§ WHAT YOU NEED TO DO
Go through the material line by line and tally those containing the string "call". Only the tally is wanted.

§ DATASET RECORDS

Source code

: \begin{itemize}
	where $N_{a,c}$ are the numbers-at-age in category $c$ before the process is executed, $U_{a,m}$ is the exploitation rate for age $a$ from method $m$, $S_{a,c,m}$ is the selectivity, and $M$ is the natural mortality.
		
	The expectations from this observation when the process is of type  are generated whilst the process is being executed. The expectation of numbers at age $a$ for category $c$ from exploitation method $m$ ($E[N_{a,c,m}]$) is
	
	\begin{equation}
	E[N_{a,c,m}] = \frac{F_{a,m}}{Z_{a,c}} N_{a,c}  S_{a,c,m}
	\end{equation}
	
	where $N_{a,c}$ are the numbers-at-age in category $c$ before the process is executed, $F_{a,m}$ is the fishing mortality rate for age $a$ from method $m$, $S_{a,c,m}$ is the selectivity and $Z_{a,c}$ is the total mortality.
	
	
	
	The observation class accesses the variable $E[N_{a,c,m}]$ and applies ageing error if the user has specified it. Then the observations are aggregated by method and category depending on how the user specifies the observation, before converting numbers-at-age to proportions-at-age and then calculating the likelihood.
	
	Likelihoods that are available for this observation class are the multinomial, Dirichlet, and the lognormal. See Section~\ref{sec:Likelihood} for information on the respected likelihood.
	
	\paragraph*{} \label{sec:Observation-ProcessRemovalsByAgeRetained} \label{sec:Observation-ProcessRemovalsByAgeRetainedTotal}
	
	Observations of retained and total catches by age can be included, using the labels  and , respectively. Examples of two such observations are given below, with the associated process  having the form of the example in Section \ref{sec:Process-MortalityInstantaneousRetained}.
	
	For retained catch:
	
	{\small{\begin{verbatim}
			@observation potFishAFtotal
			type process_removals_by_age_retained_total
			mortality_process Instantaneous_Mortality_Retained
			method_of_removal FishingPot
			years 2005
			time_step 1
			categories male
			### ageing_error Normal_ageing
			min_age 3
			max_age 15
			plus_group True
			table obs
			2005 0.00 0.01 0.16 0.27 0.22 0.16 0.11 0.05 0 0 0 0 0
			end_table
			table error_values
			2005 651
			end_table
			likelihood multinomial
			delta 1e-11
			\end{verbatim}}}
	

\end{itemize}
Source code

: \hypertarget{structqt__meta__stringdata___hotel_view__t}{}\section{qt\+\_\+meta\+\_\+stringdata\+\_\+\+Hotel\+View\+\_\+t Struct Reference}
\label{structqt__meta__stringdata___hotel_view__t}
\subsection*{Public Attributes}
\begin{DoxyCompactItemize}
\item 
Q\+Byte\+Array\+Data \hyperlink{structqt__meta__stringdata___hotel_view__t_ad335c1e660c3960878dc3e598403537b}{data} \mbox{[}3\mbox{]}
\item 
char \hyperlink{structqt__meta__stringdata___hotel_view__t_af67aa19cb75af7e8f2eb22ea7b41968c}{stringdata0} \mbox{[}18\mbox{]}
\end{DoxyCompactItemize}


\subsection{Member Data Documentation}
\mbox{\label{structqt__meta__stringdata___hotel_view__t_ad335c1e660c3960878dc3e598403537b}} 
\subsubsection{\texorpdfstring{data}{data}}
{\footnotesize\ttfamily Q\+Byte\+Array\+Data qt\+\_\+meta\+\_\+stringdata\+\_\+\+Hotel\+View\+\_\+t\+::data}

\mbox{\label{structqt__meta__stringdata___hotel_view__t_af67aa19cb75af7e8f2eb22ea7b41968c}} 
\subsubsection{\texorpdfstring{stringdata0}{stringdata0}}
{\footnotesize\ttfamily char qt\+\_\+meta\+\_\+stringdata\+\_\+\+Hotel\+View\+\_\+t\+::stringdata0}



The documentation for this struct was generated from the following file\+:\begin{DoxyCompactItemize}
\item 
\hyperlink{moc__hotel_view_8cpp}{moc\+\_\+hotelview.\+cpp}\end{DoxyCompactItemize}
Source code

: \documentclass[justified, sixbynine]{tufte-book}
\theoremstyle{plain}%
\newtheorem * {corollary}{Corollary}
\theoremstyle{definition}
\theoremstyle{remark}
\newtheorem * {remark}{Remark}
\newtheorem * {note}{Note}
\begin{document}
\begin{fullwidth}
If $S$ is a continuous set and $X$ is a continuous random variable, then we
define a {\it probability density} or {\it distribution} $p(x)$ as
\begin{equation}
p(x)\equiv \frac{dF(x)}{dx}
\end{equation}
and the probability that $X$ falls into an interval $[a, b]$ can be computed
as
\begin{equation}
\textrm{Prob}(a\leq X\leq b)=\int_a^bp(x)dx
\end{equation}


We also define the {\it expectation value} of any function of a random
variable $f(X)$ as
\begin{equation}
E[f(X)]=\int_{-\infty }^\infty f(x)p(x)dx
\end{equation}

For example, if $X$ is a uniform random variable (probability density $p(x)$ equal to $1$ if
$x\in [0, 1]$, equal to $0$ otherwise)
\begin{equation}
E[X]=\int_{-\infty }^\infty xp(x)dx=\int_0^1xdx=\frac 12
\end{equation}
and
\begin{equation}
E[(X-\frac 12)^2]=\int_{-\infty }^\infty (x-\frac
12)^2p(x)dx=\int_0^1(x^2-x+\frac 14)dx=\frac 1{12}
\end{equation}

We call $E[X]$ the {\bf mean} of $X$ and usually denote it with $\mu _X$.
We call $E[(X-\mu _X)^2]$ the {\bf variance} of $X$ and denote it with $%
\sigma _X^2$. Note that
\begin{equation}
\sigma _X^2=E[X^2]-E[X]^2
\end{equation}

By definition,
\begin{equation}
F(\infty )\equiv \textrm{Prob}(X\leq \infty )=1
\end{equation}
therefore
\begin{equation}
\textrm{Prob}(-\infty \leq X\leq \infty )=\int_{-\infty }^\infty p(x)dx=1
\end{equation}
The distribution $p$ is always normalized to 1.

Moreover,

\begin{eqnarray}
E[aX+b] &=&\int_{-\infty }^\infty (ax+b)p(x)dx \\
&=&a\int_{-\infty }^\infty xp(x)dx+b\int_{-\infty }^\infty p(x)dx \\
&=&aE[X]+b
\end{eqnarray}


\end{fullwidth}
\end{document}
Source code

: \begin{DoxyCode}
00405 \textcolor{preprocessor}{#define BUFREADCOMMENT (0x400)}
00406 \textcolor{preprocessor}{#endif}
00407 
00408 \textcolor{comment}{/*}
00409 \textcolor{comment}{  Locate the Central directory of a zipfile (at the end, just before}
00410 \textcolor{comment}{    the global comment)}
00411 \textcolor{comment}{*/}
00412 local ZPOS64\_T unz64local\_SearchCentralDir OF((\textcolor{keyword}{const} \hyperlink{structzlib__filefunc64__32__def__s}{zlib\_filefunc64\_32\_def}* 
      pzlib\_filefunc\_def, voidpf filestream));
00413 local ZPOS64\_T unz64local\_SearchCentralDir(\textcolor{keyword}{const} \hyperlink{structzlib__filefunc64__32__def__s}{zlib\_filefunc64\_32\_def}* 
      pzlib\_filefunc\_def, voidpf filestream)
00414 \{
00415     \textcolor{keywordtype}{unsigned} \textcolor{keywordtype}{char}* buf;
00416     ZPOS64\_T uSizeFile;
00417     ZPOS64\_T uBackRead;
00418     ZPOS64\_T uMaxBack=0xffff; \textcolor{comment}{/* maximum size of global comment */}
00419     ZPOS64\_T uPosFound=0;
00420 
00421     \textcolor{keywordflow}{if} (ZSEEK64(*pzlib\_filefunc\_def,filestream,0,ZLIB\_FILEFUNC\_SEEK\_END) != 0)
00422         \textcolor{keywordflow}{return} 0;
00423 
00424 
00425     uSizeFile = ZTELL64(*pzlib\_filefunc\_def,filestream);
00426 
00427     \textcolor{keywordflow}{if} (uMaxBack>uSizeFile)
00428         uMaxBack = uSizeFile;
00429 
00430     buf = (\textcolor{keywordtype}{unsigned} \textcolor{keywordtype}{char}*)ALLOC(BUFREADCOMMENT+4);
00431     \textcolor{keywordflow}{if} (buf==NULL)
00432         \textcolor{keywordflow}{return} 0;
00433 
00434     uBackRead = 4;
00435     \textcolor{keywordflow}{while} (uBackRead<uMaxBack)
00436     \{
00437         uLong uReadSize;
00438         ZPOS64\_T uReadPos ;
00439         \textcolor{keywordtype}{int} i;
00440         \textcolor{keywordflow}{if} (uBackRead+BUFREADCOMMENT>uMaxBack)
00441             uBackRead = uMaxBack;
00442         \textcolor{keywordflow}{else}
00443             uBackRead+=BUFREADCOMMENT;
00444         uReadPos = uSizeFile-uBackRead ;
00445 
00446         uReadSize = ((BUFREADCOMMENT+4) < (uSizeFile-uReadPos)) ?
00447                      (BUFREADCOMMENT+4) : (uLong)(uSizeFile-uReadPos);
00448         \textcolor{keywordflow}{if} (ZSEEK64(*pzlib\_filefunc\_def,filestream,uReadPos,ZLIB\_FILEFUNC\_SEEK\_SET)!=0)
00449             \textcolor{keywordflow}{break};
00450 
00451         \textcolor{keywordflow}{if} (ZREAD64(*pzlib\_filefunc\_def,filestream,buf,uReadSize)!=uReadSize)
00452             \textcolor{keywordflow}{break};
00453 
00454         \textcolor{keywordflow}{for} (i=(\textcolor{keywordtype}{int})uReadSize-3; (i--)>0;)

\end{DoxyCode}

§ ANSWER BELOW
2